“That would be the end of fast fashion in Europe”

The rise of Temu, France’s anti-fast fashion law and the right to repair – GDI researcher Dr Gianluca Scheidegger provides an assessment of trends in the clothing sector.
19 August, 2024 by
“That would be the end of fast fashion in Europe”
GDI Gottlieb Duttweiler Institute
 

GDI: In France, members of the National Assembly voted unanimously in favour of a draft law against ultra-fast fashion, which provides for advertising bans and penalties of up to 50% of the retail price. Is this the right way to solve the problem?
Dr Gianluca Scheidegger: Solving the real problem of overconsumption’s excessive consumption of resources requires more than just a ban on advertising. However, it is a step that is relatively easy to implement and enforce compared to monitoring production conditions abroad or the composition of the raw materials used in imported textiles. Nevertheless, the “EU strategy for sustainable and circular textiles” goes much further. According to this strategy, all textile products on the EU market must be repairable, made from recycled fibres, free from harmful substances, durable, fully recyclable and manufactured under socially and environmentally responsible conditions by 2030. That would be the end of fast fashion in Europe.

Apart from regulation, how can consumers be persuaded to change their behaviour?
There are various ways to start with this. First off, many consumers lack knowledge about what exactly is sustainable. In other words, which aspects of their consumption practices have which environmental impact: raw materials, type of processing, transport route, returns processing, wearing time, washing frequency, etc. Another solution would be to subsidise sustainable consumption.
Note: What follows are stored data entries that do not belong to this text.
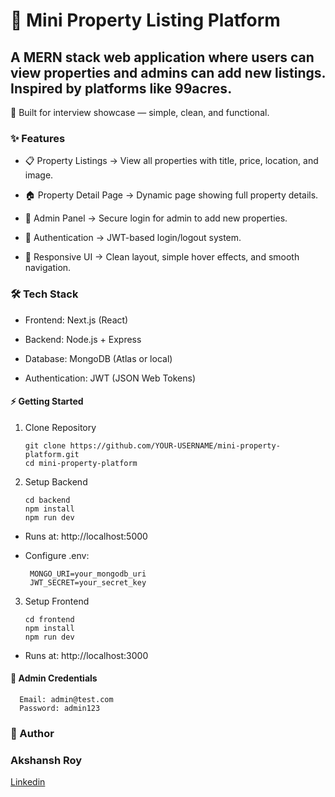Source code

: # 🏡 Mini Property Listing Platform

## A MERN stack web application where users can view properties and admins can add new listings. Inspired by platforms like 99acres.

🚀 Built for interview showcase — simple, clean, and functional.

### ✨ Features

- 📋 Property Listings → View all properties with title, price, location, and image.

- 🏠 Property Detail Page → Dynamic page showing full property details.

- 🔑 Admin Panel → Secure login for admin to add new properties.

- 🔐 Authentication → JWT-based login/logout system.

- 🎨 Responsive UI → Clean layout, simple hover effects, and smooth navigation.




### 🛠️ Tech Stack

- Frontend: Next.js (React)

- Backend: Node.js + Express

- Database: MongoDB (Atlas or local)

- Authentication: JWT (JSON Web Tokens)

#### ⚡ Getting Started
1. Clone Repository

       git clone https://github.com/YOUR-USERNAME/mini-property-platform.git
       cd mini-property-platform
4. Setup Backend

       cd backend
       npm install
       npm run dev
   
- Runs at: http://localhost:5000
- Configure .env:

       MONGO_URI=your_mongodb_uri
       JWT_SECRET=your_secret_key
3. Setup Frontend

       cd frontend
       npm install
       npm run dev
- Runs at: http://localhost:3000
  
#### 🔑 Admin Credentials

      Email: admin@test.com
      Password: admin123
### 👤 Author
### Akshansh Roy
[Linkedin](https://www.linkedin.com/in/akshansh-r-a7946b2a5/)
The booming fast fashion industry is in stark contrast to the equally booming second-hand market. How can this contradiction be explained?
Consumer sentiment remains low, with inexpensive consumer alternatives currently very popular. In a way, therefore, I don’t see them as being hugely contradictory: in fact, I see similarities. You can buy relatively cheap items both on platforms such as Temu and in second-hand shops.

In terms of sustainability, fast fashion and second-hand couldn’t be more different: in most cases, buying second-hand is more sustainable than primary consumption and fast fashion requires large amounts of resources and generates mountains of waste. While an increasing proportion of the population would like to reduce the environment footprint of their consumption, many do not seem to care much (or lack the knowledge) that their overconsumption is damaging the environment. But there are parallels here too. A large supply of high-quality – sometimes rarely worn – second-hand clothing can only exist if people buy and own more than they actually need.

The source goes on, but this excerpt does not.